- **TASK DIRECTIONS**: What is the number of lines below that hold "features"? Answer with that number only.

****************************************

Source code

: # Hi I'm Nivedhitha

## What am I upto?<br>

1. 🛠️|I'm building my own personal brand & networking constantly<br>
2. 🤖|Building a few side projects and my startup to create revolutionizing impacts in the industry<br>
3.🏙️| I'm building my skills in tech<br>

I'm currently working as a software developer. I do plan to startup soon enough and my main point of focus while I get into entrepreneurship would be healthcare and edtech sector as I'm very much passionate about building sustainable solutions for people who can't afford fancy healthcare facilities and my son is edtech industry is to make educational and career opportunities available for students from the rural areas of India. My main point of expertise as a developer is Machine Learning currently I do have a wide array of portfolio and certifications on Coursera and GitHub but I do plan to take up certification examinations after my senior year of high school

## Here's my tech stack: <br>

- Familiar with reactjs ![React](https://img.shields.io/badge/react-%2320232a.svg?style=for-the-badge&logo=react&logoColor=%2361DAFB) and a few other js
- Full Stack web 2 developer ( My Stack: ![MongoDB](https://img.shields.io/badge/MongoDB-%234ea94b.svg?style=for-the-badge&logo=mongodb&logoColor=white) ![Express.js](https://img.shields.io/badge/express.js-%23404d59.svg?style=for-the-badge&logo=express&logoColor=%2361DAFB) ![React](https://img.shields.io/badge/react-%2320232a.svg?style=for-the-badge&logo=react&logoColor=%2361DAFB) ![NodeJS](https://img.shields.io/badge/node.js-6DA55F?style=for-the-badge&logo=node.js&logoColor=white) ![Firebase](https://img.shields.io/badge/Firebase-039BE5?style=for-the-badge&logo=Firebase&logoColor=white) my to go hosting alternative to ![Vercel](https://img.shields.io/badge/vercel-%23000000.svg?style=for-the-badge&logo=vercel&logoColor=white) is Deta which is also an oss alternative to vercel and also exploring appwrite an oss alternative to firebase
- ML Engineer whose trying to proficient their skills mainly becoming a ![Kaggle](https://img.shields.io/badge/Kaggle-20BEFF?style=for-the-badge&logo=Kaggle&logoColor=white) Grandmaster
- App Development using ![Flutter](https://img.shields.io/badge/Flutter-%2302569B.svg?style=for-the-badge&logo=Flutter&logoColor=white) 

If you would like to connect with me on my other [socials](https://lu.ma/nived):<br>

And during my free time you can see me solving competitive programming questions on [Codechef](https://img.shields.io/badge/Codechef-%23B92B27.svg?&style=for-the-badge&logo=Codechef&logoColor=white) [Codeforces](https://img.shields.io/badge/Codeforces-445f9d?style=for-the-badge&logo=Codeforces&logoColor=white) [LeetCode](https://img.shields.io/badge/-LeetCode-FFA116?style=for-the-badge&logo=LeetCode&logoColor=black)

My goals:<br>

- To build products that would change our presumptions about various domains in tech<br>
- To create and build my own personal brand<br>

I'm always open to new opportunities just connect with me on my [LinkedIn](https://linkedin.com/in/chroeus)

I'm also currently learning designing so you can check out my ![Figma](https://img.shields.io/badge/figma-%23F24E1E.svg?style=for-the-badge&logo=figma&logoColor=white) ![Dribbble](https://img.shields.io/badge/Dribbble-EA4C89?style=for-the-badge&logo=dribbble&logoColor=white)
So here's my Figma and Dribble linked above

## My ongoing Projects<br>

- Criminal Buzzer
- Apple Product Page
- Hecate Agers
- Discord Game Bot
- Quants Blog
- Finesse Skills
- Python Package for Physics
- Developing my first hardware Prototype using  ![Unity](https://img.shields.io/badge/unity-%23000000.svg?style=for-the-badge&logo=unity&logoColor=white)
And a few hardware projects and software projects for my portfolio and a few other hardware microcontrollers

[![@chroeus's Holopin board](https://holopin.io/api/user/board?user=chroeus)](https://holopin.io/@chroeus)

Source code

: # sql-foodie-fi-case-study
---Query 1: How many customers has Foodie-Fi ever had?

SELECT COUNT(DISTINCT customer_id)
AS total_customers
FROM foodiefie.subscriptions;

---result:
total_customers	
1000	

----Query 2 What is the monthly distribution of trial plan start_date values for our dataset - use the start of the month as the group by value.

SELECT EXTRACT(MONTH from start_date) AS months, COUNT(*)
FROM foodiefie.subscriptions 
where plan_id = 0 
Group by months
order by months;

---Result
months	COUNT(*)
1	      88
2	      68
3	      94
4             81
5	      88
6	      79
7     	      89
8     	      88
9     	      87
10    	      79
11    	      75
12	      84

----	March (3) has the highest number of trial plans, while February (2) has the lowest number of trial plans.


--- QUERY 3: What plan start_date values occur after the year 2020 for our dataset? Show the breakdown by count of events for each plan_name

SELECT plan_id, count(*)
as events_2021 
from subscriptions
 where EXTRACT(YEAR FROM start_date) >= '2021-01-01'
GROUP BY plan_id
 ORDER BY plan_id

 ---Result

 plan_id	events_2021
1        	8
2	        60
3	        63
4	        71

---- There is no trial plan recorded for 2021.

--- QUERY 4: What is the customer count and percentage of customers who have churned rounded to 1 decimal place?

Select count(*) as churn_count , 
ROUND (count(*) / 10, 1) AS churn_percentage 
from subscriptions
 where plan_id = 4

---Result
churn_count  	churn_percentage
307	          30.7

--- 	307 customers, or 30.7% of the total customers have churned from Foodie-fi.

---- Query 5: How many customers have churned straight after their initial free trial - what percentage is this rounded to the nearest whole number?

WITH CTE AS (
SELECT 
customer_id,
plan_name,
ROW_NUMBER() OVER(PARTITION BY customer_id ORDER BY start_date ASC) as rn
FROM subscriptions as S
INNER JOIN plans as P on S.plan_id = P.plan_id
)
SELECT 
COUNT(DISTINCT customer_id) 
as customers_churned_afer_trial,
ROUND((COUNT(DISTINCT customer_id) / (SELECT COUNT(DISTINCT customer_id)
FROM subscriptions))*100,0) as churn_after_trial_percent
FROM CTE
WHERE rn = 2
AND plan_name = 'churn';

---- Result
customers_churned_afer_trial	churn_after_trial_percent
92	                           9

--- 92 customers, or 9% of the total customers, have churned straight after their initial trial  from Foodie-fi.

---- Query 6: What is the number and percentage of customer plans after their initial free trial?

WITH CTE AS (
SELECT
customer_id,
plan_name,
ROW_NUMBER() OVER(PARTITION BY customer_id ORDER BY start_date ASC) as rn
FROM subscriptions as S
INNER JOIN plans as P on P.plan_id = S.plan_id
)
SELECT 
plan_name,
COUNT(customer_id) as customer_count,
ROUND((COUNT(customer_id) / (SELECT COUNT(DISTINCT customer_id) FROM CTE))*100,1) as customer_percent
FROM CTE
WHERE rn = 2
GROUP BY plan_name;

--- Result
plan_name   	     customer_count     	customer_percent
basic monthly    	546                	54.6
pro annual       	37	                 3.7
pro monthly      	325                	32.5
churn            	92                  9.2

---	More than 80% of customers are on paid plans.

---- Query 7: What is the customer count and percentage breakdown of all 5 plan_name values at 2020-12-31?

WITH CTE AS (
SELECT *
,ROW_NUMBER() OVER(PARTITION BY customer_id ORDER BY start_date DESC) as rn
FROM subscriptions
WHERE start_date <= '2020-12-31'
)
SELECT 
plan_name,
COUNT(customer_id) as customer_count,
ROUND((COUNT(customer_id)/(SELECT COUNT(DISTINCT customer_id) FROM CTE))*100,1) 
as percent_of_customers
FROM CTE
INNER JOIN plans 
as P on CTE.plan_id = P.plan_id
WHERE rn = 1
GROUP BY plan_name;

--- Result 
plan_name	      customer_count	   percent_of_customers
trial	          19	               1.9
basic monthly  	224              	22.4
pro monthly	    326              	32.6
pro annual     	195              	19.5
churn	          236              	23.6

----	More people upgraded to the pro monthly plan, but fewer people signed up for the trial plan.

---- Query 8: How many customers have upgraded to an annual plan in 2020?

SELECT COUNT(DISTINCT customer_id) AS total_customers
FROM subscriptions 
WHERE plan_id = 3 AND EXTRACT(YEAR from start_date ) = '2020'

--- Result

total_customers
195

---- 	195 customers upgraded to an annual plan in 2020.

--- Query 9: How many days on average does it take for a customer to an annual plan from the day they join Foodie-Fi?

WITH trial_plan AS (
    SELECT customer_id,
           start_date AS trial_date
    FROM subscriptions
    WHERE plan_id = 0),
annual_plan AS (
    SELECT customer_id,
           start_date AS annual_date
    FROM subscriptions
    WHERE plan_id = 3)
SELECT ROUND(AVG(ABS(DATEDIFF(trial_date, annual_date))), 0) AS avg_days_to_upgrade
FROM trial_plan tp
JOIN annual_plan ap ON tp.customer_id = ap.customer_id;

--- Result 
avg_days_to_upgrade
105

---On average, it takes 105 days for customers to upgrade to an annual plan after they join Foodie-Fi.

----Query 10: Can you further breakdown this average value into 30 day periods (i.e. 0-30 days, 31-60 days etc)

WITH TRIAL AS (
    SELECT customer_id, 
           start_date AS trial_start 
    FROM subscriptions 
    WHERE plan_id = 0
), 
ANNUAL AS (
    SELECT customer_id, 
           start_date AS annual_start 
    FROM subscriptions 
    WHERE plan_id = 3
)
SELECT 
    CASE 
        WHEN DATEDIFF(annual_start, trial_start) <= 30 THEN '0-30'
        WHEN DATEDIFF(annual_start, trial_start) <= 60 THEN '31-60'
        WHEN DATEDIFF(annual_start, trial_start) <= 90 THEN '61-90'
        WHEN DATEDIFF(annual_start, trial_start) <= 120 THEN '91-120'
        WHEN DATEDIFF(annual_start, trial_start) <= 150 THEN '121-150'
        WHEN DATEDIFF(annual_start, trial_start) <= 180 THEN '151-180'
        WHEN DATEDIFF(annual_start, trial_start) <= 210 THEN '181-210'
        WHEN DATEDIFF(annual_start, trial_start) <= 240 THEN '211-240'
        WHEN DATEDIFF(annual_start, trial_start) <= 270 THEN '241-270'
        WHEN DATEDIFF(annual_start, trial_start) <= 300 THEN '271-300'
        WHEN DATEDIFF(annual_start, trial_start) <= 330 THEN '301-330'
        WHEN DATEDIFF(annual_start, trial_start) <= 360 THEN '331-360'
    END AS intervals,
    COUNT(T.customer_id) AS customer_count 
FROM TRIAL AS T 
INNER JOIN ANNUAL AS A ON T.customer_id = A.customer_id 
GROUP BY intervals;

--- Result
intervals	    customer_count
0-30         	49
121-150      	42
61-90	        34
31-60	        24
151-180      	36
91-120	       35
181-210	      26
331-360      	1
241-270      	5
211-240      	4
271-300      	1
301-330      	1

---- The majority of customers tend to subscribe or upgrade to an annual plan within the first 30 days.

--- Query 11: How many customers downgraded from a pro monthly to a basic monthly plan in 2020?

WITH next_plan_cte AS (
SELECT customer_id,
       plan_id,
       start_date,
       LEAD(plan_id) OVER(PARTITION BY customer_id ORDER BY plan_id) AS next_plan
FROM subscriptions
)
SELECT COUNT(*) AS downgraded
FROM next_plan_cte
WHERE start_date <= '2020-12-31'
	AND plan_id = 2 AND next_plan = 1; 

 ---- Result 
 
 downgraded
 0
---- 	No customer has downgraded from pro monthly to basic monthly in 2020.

****************************************

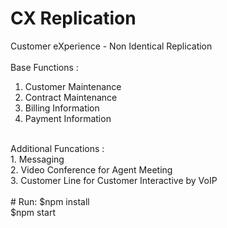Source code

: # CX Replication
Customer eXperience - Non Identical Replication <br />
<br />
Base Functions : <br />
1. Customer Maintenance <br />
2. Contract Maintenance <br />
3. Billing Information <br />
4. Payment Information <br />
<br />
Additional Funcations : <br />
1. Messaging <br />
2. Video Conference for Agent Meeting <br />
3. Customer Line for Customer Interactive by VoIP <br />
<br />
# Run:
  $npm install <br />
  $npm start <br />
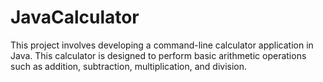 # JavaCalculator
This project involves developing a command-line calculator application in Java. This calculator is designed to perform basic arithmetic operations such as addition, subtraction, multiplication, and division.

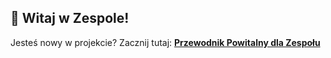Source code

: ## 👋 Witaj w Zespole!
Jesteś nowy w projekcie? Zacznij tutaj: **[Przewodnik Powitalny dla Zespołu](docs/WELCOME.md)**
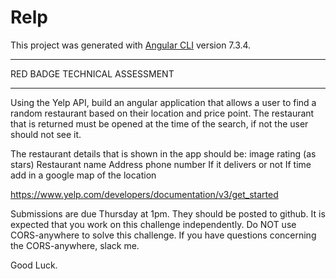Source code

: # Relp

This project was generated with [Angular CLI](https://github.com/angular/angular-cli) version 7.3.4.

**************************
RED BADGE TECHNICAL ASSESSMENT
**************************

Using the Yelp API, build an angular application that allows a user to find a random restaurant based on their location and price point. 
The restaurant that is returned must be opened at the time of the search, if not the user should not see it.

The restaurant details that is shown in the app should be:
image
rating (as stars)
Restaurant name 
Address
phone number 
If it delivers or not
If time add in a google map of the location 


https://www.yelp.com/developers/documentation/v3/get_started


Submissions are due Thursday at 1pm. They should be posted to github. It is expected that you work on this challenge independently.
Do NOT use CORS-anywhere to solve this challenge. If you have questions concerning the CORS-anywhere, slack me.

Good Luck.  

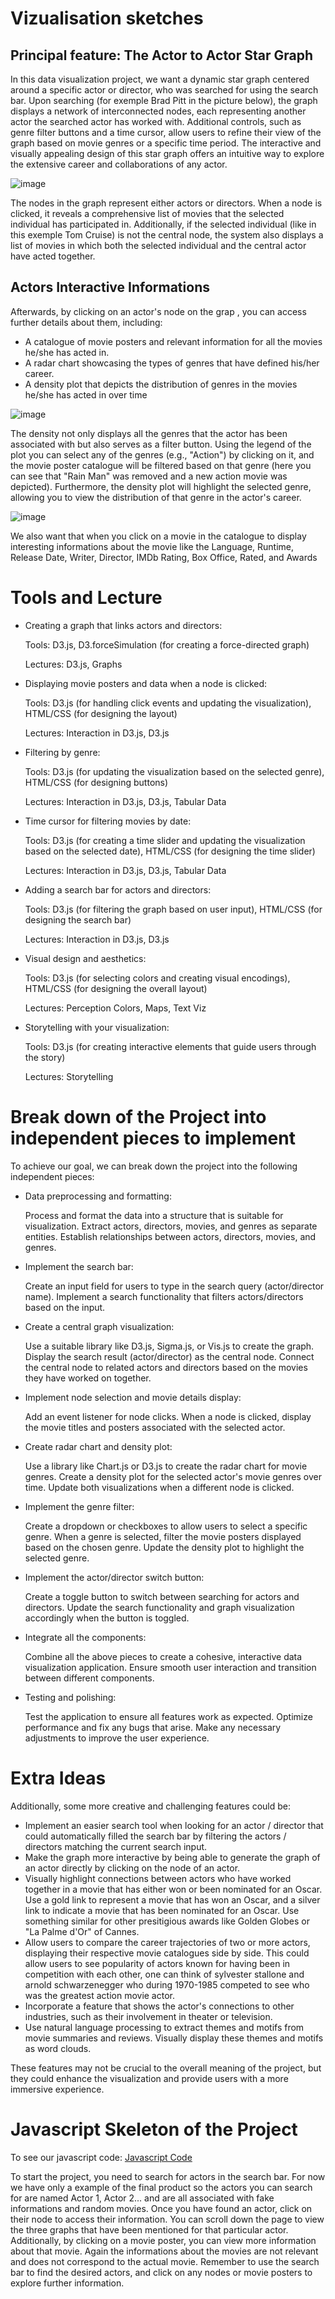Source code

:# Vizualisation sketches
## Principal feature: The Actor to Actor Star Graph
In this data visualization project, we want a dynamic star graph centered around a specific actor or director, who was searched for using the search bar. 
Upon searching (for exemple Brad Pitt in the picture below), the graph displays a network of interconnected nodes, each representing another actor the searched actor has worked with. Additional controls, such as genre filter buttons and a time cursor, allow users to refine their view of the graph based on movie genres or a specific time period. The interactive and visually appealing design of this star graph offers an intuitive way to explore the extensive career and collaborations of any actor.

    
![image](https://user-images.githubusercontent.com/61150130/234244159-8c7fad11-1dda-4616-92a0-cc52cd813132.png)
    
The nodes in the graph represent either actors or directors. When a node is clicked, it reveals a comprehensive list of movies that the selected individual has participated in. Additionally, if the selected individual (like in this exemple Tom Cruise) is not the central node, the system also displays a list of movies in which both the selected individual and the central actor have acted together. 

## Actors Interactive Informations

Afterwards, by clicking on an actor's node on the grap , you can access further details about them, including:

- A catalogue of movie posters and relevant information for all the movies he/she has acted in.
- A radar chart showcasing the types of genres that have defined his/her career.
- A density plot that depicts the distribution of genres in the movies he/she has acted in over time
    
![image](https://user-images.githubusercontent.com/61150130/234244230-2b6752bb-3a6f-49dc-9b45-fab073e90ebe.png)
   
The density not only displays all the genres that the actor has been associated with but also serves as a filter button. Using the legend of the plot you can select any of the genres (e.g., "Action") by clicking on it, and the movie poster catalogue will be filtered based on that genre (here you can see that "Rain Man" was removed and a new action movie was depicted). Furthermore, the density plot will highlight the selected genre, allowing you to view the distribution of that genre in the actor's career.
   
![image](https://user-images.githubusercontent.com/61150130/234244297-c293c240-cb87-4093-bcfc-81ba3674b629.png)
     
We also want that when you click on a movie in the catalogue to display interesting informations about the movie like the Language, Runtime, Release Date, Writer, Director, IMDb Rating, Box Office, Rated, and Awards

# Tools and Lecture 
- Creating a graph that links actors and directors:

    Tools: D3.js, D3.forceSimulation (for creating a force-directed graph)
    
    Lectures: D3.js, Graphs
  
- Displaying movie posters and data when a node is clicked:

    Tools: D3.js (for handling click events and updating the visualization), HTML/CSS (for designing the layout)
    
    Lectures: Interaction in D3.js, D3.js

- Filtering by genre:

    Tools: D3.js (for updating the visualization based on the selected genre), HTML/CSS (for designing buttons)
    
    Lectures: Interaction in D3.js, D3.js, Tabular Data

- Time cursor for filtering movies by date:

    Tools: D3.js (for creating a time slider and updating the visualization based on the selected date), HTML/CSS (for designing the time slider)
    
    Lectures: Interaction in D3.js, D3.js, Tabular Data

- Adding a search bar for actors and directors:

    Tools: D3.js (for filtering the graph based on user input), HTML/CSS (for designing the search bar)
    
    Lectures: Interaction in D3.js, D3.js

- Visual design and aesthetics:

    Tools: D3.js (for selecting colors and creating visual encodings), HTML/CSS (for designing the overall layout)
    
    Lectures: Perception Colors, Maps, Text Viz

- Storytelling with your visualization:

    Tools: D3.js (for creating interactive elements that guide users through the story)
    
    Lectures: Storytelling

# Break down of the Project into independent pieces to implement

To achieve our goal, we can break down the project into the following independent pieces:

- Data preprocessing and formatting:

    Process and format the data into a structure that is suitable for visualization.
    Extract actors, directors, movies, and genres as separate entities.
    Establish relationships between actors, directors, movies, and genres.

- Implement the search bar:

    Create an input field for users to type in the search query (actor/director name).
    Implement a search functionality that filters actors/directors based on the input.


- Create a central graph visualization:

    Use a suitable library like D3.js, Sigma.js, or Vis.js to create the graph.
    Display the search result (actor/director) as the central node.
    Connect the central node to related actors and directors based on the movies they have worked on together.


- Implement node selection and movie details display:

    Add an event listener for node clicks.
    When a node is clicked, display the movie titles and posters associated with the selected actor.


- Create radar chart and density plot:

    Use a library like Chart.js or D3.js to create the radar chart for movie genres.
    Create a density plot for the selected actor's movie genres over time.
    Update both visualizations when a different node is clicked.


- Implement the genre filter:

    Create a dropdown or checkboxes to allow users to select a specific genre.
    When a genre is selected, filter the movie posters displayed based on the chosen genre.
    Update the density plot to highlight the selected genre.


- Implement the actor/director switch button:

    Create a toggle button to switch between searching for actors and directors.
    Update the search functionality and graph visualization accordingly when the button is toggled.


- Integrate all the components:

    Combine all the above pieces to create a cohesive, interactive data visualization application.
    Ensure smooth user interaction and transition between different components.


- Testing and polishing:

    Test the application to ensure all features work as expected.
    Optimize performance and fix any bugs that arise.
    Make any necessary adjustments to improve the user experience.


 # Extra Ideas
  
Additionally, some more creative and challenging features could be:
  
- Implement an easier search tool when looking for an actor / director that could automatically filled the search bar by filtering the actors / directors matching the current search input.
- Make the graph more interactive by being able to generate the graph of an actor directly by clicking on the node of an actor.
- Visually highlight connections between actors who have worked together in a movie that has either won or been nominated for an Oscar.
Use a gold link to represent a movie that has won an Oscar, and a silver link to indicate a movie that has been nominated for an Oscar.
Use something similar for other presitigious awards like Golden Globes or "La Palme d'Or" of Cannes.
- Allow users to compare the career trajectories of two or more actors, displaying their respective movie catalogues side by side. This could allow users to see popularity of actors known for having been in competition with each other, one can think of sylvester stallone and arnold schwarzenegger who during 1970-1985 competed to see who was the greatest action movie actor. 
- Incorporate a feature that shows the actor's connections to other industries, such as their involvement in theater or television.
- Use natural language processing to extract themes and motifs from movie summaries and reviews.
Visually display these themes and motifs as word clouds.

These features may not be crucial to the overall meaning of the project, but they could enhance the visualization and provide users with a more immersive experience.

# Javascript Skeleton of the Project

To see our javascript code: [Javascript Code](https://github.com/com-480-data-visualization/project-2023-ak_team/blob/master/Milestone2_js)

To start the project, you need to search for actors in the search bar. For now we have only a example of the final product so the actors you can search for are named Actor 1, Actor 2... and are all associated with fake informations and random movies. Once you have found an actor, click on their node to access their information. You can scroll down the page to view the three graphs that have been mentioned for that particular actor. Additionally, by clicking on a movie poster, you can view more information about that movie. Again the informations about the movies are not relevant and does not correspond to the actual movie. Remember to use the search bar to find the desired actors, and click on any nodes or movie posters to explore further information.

****************************************

- **RESULT OF THIS TASK**: 3